Tidak ada yang aneh, seharusnya. Memang tidak. Selama aku ‘berteman’ dengan benda itu, tak pernah aku mendapatkan gangguan. Yah, selain pintunya yang memang agak susah untuk dibuka atau ditutup kembali. Engselnya sudah karatan parah. Dia cukup bersahabat sebagai benda mati, bahkan kadang, Ibu menitip uang gaji Bapak di sana karena lacinya masih baik-baik saja.


Tapi itu hanya berlangsung sampai sebel rabu malam lalu, saat aku mulai terganggu olehnya. Bagaimana tidak? Saat aku baru beberapa jam terlelap, tiba-tiba telingaku menangkap suara derit pintu terbuka. Aku yang memang cukup peka terhadap suara—apalagi di saat suasana sepi—langsung terjaga. Kupikir pintu kamarku dibuka oleh Bapak atau Ibu, mengingat kebiasaan mereka yang selalu memeriksa kamar tidur anak-anaknya hanya untuk sekadar menepuk nyamuk yang mencicipi darah kami. Tapi ternyata dugaanku salah. Pintu kamarku masih tertutup dengan menyisakan celah selebar satu sentimeter—kebiasaanku menutup pintu sejak diberi kamar sendiri. Pun, aku masih mendengar sayup-sayup percakapan di depan rumah, salah satunya suara Bapak. Aku baru ingat kalau malam itu Bapak dapat giliran ronda malam.

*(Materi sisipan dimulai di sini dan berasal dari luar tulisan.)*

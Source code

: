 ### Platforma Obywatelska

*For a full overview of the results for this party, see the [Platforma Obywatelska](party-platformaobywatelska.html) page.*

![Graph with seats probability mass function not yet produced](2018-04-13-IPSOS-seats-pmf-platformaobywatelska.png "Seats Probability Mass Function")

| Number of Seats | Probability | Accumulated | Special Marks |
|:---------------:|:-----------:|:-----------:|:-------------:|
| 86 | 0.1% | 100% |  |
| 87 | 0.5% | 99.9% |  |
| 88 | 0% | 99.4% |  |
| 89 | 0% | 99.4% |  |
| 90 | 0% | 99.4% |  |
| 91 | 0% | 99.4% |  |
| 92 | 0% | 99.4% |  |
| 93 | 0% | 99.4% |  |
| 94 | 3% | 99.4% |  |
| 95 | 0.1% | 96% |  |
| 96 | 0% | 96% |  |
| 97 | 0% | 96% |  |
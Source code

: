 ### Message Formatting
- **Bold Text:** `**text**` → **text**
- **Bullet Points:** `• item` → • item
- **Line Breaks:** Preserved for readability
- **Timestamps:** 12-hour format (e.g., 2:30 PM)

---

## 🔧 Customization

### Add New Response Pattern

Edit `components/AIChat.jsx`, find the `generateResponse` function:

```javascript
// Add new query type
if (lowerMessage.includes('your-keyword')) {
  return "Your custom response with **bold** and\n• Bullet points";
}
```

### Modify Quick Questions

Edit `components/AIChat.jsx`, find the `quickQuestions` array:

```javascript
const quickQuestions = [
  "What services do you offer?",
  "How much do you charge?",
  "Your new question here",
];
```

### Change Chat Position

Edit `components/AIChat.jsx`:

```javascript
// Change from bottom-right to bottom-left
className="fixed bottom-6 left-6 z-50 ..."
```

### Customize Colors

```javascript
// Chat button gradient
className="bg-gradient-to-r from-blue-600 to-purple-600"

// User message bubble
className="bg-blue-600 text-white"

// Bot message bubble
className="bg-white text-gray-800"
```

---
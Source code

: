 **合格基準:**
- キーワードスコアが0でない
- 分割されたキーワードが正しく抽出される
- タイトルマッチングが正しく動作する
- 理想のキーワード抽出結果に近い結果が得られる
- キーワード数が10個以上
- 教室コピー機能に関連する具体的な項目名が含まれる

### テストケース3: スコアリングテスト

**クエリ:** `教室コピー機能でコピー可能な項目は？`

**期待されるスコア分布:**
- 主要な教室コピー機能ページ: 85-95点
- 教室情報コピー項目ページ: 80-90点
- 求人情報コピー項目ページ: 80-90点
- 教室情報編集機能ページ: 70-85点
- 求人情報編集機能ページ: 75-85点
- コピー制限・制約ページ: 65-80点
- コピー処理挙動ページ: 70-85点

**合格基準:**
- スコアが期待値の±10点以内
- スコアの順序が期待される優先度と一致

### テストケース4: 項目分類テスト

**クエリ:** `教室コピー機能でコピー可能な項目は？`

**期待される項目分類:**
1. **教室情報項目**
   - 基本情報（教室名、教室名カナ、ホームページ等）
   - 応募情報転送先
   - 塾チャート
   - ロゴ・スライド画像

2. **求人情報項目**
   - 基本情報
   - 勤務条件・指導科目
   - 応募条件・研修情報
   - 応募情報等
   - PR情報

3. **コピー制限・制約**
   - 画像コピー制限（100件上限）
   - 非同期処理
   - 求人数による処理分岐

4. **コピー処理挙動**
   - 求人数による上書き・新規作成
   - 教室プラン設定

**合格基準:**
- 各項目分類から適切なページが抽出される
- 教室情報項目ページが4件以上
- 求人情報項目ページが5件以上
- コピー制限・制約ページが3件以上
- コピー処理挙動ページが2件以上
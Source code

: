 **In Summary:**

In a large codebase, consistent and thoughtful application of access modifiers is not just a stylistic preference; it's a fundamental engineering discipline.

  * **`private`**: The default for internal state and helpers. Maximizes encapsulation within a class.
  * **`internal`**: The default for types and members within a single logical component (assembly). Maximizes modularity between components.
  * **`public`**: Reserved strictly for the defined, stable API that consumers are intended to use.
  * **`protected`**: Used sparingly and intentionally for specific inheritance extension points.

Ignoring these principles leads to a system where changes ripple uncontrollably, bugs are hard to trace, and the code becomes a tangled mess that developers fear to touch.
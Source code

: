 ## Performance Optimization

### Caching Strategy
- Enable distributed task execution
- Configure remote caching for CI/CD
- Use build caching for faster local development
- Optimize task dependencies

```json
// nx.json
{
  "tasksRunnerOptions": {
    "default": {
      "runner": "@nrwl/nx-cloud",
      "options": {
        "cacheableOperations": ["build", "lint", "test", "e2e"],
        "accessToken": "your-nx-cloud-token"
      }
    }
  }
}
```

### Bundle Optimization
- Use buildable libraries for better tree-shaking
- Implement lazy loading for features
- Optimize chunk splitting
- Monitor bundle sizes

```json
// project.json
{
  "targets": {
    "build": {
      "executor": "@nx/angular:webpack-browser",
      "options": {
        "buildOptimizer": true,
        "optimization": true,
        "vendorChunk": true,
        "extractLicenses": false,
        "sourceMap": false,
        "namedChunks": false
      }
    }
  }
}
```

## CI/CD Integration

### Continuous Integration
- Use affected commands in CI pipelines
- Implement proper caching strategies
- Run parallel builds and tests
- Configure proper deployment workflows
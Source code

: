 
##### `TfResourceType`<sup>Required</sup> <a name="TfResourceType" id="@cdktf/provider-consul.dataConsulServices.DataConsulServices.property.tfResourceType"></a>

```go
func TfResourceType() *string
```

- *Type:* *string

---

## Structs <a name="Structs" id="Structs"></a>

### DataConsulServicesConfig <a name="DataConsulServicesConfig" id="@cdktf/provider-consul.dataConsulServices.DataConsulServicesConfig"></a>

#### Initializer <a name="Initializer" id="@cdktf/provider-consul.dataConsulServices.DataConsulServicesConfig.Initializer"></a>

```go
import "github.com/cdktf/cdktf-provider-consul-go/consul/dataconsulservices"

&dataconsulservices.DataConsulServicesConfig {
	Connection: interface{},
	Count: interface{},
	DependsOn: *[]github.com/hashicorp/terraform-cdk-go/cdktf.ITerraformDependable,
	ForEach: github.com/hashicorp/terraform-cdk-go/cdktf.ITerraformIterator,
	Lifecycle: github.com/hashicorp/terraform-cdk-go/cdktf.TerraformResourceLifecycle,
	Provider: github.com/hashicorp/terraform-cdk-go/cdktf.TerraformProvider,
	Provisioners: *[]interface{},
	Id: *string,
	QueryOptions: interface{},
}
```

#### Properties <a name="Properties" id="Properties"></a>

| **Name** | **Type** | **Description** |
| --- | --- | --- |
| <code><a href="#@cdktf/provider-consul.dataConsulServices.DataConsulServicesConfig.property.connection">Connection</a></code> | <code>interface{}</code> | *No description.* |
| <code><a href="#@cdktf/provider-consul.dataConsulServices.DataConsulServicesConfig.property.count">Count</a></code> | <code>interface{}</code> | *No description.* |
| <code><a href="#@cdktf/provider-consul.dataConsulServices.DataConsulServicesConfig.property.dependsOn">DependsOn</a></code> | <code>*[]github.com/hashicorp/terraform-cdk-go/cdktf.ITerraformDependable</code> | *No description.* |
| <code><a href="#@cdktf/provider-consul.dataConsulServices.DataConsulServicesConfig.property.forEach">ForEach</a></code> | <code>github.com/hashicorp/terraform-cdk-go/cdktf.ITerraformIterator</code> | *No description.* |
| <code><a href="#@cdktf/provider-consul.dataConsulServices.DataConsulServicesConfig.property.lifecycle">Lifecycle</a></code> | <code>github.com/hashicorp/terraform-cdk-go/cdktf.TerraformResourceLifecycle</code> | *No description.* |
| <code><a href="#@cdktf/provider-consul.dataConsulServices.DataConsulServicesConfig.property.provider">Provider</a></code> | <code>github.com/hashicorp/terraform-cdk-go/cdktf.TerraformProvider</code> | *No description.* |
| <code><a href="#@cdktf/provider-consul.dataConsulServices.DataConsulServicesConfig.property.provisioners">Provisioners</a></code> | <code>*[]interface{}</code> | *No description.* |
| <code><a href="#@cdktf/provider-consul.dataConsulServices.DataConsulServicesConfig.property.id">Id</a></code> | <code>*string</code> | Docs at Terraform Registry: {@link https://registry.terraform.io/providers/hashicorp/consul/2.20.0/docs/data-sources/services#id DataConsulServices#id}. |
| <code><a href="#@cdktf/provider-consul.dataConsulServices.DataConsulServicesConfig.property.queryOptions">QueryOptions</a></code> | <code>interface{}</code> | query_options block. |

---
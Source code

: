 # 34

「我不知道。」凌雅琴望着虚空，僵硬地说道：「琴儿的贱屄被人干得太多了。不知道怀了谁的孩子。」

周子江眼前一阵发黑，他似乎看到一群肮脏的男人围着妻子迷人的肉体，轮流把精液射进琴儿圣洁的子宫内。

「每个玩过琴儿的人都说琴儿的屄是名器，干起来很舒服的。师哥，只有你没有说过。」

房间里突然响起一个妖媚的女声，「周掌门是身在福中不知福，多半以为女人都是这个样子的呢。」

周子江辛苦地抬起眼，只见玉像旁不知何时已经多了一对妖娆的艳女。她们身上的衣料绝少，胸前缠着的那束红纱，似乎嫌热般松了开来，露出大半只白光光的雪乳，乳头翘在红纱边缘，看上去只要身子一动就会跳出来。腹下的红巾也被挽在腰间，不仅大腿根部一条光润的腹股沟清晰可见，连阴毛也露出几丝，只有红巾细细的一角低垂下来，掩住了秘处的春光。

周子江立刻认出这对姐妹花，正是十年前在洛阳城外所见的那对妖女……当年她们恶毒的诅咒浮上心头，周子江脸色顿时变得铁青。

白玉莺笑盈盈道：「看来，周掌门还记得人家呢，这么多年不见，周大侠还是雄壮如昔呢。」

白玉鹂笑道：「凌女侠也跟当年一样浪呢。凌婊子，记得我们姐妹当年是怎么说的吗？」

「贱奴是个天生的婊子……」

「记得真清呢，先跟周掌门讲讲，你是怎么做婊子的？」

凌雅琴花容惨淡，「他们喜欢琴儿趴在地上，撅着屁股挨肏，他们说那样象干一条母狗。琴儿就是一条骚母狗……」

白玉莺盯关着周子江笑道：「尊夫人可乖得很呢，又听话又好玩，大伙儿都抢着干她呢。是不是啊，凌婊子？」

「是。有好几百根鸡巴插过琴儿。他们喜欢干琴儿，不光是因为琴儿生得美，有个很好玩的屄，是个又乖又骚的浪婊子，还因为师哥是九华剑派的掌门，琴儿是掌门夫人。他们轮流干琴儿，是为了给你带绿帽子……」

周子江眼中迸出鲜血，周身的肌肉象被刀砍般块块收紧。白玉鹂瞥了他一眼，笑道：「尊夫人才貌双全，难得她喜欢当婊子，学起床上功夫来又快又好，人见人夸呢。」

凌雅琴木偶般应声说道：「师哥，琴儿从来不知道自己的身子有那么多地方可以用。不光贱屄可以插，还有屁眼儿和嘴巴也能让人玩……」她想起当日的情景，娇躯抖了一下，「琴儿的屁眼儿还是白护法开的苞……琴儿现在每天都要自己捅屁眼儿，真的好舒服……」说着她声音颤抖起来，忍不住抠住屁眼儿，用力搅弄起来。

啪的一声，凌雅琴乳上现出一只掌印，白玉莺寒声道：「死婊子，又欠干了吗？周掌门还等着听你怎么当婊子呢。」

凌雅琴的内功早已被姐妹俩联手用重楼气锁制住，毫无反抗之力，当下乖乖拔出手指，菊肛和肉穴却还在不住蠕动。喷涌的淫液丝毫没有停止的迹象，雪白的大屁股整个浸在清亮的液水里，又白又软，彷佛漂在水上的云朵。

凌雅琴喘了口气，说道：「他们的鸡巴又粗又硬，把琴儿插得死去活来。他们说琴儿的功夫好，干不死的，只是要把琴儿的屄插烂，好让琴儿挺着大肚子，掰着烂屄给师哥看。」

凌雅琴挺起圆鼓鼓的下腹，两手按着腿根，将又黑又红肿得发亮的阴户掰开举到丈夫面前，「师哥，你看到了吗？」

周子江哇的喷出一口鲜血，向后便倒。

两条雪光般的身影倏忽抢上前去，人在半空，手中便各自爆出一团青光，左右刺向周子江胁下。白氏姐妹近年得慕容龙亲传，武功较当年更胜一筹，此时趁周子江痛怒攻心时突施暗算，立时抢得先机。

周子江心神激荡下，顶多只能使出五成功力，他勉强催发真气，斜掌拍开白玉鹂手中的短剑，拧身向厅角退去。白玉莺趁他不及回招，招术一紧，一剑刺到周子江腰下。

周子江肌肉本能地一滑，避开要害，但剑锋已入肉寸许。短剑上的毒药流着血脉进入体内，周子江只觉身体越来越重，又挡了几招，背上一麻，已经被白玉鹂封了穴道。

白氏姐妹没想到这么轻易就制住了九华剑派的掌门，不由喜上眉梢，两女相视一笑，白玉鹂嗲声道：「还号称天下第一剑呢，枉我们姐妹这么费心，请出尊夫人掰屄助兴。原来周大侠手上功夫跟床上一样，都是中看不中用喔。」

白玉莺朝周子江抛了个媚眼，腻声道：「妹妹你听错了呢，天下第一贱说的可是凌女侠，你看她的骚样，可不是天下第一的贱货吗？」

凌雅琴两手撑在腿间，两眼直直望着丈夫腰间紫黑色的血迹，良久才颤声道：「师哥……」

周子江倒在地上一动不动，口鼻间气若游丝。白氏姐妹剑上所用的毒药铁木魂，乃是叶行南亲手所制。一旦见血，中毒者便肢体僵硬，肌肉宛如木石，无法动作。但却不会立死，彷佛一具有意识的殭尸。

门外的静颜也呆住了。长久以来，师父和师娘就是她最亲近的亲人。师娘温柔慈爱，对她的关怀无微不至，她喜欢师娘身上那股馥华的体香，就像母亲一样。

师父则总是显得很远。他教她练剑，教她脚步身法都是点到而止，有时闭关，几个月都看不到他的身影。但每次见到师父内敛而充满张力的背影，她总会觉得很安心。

Saat menoleh, aku baru terkejut bukan main saat menemukan salah satu pintu lemari sudah terbuka sempurna, menampakkan tumpukan lipatan baju di dalamnya. Kenapa terkejut? Karena bahkan terakhir membuka pintu itu, aku mengerahkan banyak tenaga agar bisa terbuka. Lalu bagaimana ceritanya pintu itu bisa dengan mudahnya terbuka, hanya karena ulah angin—mungkin? Atau bukan karena angin? Aku bergidik, menggeleng-gelengkan kepala agar pemikiran buruk segera enyah. Maka saat itu, sambil berusaha berpikir positif, aku menutup lagi pintu itu dan memastikan agar sulit terbuka lagi.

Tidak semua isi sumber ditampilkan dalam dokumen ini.